At the Charlotte County Jail, every inmate that comes through the doors is met by our healthcare team during intake. If there is reason to believe the inmate has any mental health concerns that could result in harm to self or others, the inmate is housed-in-infirmary, meaning that they are not placed in a general population pod. In cases where the inmate is not housed-in-infirmary but is perceived to be suffering from a mental health condition, they are kept in their cell, alone, and in sight of a deputy.
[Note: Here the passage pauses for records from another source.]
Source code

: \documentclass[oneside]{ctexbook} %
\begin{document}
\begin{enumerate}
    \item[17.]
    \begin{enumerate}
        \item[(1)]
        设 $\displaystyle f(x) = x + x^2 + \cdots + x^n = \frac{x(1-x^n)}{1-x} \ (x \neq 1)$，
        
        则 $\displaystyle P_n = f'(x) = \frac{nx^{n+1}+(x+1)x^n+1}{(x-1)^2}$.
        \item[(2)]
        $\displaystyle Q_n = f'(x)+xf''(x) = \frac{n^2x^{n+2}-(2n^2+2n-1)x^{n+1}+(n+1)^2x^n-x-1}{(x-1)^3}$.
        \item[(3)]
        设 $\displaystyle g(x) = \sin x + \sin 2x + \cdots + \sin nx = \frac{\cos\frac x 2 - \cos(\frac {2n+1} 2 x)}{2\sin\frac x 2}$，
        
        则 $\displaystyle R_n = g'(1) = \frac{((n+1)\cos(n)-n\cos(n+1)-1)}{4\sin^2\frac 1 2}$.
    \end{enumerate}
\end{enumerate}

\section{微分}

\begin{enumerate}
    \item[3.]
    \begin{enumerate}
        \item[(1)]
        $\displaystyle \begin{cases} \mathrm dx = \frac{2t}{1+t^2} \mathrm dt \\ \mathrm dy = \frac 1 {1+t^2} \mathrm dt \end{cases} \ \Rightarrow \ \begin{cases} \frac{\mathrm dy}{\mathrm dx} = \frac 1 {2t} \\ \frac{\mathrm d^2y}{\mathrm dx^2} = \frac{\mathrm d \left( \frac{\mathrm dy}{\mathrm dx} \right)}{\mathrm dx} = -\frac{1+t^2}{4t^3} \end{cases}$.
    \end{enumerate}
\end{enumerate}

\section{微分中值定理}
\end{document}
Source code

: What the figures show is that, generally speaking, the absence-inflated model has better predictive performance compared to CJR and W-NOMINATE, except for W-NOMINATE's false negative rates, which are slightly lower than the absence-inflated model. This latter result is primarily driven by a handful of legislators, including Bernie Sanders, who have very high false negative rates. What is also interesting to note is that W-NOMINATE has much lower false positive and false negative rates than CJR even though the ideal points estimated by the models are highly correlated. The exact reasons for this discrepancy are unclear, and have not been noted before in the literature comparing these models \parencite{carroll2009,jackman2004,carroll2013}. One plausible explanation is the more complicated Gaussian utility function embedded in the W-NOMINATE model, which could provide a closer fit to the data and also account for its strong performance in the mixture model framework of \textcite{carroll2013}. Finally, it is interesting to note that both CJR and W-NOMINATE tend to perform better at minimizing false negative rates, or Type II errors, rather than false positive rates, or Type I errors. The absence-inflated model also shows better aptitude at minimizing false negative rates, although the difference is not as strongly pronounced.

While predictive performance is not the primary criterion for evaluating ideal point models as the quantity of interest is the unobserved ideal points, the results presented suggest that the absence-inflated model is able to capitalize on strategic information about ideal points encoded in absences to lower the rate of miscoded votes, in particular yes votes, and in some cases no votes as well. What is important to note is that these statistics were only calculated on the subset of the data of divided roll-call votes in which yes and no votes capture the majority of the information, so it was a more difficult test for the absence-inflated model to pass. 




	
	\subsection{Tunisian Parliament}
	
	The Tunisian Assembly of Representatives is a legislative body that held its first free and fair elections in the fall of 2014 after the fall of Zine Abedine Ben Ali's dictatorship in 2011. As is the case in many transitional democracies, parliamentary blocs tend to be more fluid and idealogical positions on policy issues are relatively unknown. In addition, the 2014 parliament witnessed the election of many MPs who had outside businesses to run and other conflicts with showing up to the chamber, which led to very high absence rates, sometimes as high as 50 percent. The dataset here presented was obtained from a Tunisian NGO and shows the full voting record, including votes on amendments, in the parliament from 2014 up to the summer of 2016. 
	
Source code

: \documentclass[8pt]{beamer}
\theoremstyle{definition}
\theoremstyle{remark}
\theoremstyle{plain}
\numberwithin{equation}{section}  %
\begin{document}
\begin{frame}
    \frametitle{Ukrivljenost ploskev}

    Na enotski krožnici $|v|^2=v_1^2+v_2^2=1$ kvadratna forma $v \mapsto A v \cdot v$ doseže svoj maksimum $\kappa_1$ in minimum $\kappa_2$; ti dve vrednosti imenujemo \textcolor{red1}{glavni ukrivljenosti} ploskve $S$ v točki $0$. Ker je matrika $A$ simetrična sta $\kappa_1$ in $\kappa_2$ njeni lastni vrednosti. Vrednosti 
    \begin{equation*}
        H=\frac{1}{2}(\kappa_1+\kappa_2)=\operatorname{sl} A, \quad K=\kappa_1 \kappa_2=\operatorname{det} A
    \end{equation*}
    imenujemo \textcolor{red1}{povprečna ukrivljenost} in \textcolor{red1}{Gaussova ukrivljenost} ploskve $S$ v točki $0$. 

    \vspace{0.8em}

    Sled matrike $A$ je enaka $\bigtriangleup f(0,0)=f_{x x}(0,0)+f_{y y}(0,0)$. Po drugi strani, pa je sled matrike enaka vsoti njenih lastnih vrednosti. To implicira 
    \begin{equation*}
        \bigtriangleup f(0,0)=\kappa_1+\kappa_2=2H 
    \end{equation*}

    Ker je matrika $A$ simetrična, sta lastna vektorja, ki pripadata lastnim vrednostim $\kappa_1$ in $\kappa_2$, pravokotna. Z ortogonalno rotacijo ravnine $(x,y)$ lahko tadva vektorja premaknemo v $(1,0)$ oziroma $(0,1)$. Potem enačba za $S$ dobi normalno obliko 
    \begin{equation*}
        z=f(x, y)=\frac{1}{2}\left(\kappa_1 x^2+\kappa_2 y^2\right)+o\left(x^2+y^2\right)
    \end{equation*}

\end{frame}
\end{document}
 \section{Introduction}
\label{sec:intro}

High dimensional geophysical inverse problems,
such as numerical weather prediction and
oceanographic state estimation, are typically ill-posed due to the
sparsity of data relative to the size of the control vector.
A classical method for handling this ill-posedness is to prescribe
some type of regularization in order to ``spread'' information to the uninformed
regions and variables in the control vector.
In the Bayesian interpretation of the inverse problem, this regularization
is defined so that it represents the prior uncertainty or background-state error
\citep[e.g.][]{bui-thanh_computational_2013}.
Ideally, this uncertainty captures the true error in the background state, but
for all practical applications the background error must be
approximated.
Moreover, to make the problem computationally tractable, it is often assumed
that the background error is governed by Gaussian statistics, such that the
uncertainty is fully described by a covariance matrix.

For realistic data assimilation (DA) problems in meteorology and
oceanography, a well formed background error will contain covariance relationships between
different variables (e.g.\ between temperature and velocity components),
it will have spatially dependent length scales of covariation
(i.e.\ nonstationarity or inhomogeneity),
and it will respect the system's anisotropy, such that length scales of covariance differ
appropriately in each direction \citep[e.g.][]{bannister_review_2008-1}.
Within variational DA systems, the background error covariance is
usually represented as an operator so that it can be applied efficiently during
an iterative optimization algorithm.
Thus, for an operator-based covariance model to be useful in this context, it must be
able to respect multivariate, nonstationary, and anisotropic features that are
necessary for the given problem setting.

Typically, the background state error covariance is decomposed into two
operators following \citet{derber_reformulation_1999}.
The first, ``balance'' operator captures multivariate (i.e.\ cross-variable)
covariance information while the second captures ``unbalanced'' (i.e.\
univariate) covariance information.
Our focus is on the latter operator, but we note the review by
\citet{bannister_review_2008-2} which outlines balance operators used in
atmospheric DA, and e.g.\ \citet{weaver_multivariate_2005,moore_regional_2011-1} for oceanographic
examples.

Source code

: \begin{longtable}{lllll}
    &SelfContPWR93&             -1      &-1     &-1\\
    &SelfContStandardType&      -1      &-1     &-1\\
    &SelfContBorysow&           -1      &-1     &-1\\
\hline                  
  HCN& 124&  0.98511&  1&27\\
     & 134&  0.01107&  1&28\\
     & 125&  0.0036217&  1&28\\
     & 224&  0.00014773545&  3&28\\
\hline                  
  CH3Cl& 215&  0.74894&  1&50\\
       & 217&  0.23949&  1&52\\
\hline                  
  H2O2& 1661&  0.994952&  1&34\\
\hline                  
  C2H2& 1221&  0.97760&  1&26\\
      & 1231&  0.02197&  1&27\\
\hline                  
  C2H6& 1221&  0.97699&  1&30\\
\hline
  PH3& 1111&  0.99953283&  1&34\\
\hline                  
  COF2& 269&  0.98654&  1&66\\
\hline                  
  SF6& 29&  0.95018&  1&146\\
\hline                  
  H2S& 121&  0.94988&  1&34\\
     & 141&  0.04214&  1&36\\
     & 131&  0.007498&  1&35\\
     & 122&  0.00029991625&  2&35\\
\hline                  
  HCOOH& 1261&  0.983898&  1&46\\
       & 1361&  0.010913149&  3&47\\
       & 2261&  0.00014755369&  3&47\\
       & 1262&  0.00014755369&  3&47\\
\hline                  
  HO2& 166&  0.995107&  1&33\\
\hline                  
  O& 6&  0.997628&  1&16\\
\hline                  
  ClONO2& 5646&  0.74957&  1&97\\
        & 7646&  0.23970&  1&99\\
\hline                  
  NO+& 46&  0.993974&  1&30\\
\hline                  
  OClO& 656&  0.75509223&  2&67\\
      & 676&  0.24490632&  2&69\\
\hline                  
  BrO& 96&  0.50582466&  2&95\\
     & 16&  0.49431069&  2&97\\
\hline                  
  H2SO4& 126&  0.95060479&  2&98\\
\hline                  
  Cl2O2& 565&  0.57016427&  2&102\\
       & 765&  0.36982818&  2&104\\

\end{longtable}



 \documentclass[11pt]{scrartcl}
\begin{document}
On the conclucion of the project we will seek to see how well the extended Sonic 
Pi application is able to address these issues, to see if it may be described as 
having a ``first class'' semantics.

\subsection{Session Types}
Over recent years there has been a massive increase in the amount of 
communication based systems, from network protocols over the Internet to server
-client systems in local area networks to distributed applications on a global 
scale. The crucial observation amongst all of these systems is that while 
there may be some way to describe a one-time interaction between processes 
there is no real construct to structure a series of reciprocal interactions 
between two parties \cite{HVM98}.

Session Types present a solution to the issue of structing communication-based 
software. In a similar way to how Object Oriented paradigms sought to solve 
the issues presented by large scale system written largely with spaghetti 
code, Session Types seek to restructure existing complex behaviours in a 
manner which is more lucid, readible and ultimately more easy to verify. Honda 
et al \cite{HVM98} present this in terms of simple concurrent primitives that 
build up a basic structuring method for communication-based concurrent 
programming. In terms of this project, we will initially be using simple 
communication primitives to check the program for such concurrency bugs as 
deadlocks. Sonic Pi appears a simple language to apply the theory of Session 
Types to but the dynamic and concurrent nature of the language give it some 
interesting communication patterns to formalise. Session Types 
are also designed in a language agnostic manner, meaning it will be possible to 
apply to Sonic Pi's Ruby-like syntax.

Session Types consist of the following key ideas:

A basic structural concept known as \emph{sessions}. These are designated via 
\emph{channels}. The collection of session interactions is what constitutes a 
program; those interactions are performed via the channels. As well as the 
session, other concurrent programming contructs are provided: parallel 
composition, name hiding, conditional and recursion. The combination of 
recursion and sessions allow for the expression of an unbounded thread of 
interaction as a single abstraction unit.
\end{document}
We do not have a “solitary confinement” area.

A licensed mental health professional is made available during normal working hours and there are deputies specially trained in Crisis Intervention.

When an inmate is transferred into or from the Charlotte County Jail, a file must be sent along with them, containing the medical records of the inmate, to include mental health diagnoses. Our file also includes recommendations, such as declaring the inmate as not suitable for work release (as in the case of Tristin Murphy).

Sheriff Prummell has been on record as saying that jail is not the place for people suffering from mental health conditions and he continues to fight for an improved system of mental health care in Florida to address that. He has argued that the burden of identifying individuals with mental health disorders should not and cannot fall on law enforcement. Correcting this issue will require a dedicated, statewide effort from numerous entities, and that process needs to be happening immediately.”